> RECORDED DATA
######

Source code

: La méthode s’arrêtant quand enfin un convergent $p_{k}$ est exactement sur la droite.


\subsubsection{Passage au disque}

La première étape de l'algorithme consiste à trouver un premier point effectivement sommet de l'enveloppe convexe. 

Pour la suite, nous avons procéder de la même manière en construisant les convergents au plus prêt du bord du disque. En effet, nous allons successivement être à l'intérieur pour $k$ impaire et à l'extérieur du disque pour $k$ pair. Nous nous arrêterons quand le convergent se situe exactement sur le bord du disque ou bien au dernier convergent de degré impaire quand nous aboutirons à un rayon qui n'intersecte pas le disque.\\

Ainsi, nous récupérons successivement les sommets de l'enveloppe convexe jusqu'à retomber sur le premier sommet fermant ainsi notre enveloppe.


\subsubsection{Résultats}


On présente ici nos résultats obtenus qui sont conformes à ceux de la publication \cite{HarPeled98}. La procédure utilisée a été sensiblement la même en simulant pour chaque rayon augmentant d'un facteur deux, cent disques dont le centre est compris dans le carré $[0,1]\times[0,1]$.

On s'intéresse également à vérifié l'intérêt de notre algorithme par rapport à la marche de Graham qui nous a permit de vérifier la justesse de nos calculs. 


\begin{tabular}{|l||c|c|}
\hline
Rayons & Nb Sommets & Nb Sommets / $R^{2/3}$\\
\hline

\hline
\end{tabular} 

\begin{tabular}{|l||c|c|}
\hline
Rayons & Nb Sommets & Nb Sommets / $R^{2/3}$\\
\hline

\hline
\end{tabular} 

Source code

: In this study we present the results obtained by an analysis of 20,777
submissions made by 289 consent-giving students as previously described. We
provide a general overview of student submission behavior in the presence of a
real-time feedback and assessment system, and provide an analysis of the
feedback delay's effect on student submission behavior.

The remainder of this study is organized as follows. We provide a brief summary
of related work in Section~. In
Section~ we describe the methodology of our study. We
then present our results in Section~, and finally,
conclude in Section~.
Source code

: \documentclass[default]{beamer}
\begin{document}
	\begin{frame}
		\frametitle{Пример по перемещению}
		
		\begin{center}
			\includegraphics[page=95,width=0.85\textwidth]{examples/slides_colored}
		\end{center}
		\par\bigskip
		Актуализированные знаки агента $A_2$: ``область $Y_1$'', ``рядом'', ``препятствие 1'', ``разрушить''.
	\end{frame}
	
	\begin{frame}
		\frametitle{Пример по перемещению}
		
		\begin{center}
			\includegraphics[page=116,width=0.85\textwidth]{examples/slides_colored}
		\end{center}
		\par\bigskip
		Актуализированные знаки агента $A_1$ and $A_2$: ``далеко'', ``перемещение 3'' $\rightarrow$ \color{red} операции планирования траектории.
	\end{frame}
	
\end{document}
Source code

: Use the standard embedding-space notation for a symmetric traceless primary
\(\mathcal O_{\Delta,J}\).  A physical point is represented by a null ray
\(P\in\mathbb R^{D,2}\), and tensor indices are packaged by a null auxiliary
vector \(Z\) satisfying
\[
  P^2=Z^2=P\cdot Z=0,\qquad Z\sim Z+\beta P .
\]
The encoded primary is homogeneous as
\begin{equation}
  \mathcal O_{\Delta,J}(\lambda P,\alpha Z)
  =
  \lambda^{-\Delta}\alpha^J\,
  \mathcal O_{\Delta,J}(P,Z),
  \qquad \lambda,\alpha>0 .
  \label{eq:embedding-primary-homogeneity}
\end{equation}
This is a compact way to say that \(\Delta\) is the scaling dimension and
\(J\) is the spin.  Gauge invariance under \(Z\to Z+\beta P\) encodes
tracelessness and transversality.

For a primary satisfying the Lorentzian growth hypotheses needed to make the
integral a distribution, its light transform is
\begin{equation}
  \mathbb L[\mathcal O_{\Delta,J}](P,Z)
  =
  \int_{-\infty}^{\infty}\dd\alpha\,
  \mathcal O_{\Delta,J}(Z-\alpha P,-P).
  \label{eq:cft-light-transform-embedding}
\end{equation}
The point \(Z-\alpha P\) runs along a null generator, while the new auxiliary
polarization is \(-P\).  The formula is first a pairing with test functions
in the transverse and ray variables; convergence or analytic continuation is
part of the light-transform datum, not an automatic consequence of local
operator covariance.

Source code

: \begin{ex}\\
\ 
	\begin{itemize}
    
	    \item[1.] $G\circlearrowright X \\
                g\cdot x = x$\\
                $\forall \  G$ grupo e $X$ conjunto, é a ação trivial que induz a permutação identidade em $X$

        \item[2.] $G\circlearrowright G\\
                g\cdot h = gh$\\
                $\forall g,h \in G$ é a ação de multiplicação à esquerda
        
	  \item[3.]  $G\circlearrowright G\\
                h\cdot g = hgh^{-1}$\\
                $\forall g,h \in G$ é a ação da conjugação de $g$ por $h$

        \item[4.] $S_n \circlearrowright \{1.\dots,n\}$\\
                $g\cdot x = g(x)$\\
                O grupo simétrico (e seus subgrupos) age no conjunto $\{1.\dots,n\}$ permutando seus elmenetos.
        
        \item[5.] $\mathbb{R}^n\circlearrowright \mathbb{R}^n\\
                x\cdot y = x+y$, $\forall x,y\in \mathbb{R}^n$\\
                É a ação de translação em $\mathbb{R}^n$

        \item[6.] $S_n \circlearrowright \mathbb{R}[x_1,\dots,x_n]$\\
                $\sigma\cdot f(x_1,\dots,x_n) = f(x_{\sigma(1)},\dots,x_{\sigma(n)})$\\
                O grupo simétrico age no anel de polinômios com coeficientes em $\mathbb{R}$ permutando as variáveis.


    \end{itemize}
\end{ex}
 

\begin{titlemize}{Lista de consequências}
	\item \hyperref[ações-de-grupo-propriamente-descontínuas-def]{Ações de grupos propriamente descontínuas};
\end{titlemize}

######

> WHAT YOU SHOULD DO
Write all the entries again precisely as they were given.

> ANSWER
Source code

: La méthode s’arrêtant quand enfin un convergent $p_{k}$ est exactement sur la droite.


\subsubsection{Passage au disque}

La première étape de l'algorithme consiste à trouver un premier point effectivement sommet de l'enveloppe convexe. 

Pour la suite, nous avons procéder de la même manière en construisant les convergents au plus prêt du bord du disque. En effet, nous allons successivement être à l'intérieur pour $k$ impaire et à l'extérieur du disque pour $k$ pair. Nous nous arrêterons quand le convergent se situe exactement sur le bord du disque ou bien au dernier convergent de degré impaire quand nous aboutirons à un rayon qui n'intersecte pas le disque.\\

Ainsi, nous récupérons successivement les sommets de l'enveloppe convexe jusqu'à retomber sur le premier sommet fermant ainsi notre enveloppe.


\subsubsection{Résultats}


On présente ici nos résultats obtenus qui sont conformes à ceux de la publication \cite{HarPeled98}. La procédure utilisée a été sensiblement la même en simulant pour chaque rayon augmentant d'un facteur deux, cent disques dont le centre est compris dans le carré $[0,1]\times[0,1]$.

On s'intéresse également à vérifié l'intérêt de notre algorithme par rapport à la marche de Graham qui nous a permit de vérifier la justesse de nos calculs. 


\begin{tabular}{|l||c|c|}
\hline
Rayons & Nb Sommets & Nb Sommets / $R^{2/3}$\\
\hline

\hline
\end{tabular} 

\begin{tabular}{|l||c|c|}
\hline
Rayons & Nb Sommets & Nb Sommets / $R^{2/3}$\\
\hline

\hline
\end{tabular} 

Source code

: In this study we present the results obtained by an analysis of 20,777
submissions made by 289 consent-giving students as previously described. We
provide a general overview of student submission behavior in the presence of a
real-time feedback and assessment system, and provide an analysis of the
feedback delay's effect on student submission behavior.

The remainder of this study is organized as follows. We provide a brief summary
of related work in Section~. In
Section~ we describe the methodology of our study. We
then present our results in Section~, and finally,
conclude in Section~.
Source code

: \documentclass[default]{beamer}
\begin{document}
	\begin{frame}
		\frametitle{Пример по перемещению}
		
		\begin{center}
			\includegraphics[page=95,width=0.85\textwidth]{examples/slides_colored}
		\end{center}
		\par\bigskip
		Актуализированные знаки агента $A_2$: ``область $Y_1$'', ``рядом'', ``препятствие 1'', ``разрушить''.
	\end{frame}
	
	\begin{frame}
		\frametitle{Пример по перемещению}
		
		\begin{center}
			\includegraphics[page=116,width=0.85\textwidth]{examples/slides_colored}
		\end{center}
		\par\bigskip
		Актуализированные знаки агента $A_1$ and $A_2$: ``далеко'', ``перемещение 3'' $\rightarrow$ \color{red} операции планирования траектории.
	\end{frame}
	
\end{document}
Source code

: Use the standard embedding-space notation for a symmetric traceless primary
\(\mathcal O_{\Delta,J}\).  A physical point is represented by a null ray
\(P\in\mathbb R^{D,2}\), and tensor indices are packaged by a null auxiliary
vector \(Z\) satisfying
\[
  P^2=Z^2=P\cdot Z=0,\qquad Z\sim Z+\beta P .
\]
The encoded primary is homogeneous as
\begin{equation}
  \mathcal O_{\Delta,J}(\lambda P,\alpha Z)
  =
  \lambda^{-\Delta}\alpha^J\,
  \mathcal O_{\Delta,J}(P,Z),
  \qquad \lambda,\alpha>0 .
  \label{eq:embedding-primary-homogeneity}
\end{equation}
This is a compact way to say that \(\Delta\) is the scaling dimension and
\(J\) is the spin.  Gauge invariance under \(Z\to Z+\beta P\) encodes
tracelessness and transversality.

For a primary satisfying the Lorentzian growth hypotheses needed to make the
integral a distribution, its light transform is
\begin{equation}
  \mathbb L[\mathcal O_{\Delta,J}](P,Z)
  =
  \int_{-\infty}^{\infty}\dd\alpha\,
  \mathcal O_{\Delta,J}(Z-\alpha P,-P).
  \label{eq:cft-light-transform-embedding}
\end{equation}
The point \(Z-\alpha P\) runs along a null generator, while the new auxiliary
polarization is \(-P\).  The formula is first a pairing with test functions
in the transverse and ray variables; convergence or analytic continuation is
part of the light-transform datum, not an automatic consequence of local
operator covariance.

Source code

: \begin{ex}\\
\ 
	\begin{itemize}
    
	    \item[1.] $G\circlearrowright X \\
                g\cdot x = x$\\
                $\forall \  G$ grupo e $X$ conjunto, é a ação trivial que induz a permutação identidade em $X$

        \item[2.] $G\circlearrowright G\\
                g\cdot h = gh$\\
                $\forall g,h \in G$ é a ação de multiplicação à esquerda
        
	  \item[3.]  $G\circlearrowright G\\
                h\cdot g = hgh^{-1}$\\
                $\forall g,h \in G$ é a ação da conjugação de $g$ por $h$

        \item[4.] $S_n \circlearrowright \{1.\dots,n\}$\\
                $g\cdot x = g(x)$\\
                O grupo simétrico (e seus subgrupos) age no conjunto $\{1.\dots,n\}$ permutando seus elmenetos.
        
        \item[5.] $\mathbb{R}^n\circlearrowright \mathbb{R}^n\\
                x\cdot y = x+y$, $\forall x,y\in \mathbb{R}^n$\\
                É a ação de translação em $\mathbb{R}^n$

        \item[6.] $S_n \circlearrowright \mathbb{R}[x_1,\dots,x_n]$\\
                $\sigma\cdot f(x_1,\dots,x_n) = f(x_{\sigma(1)},\dots,x_{\sigma(n)})$\\
                O grupo simétrico age no anel de polinômios com coeficientes em $\mathbb{R}$ permutando as variáveis.


    \end{itemize}
\end{ex}
 

\begin{titlemize}{Lista de consequências}
	\item \hyperref[ações-de-grupo-propriamente-descontínuas-def]{Ações de grupos propriamente descontínuas};
\end{titlemize}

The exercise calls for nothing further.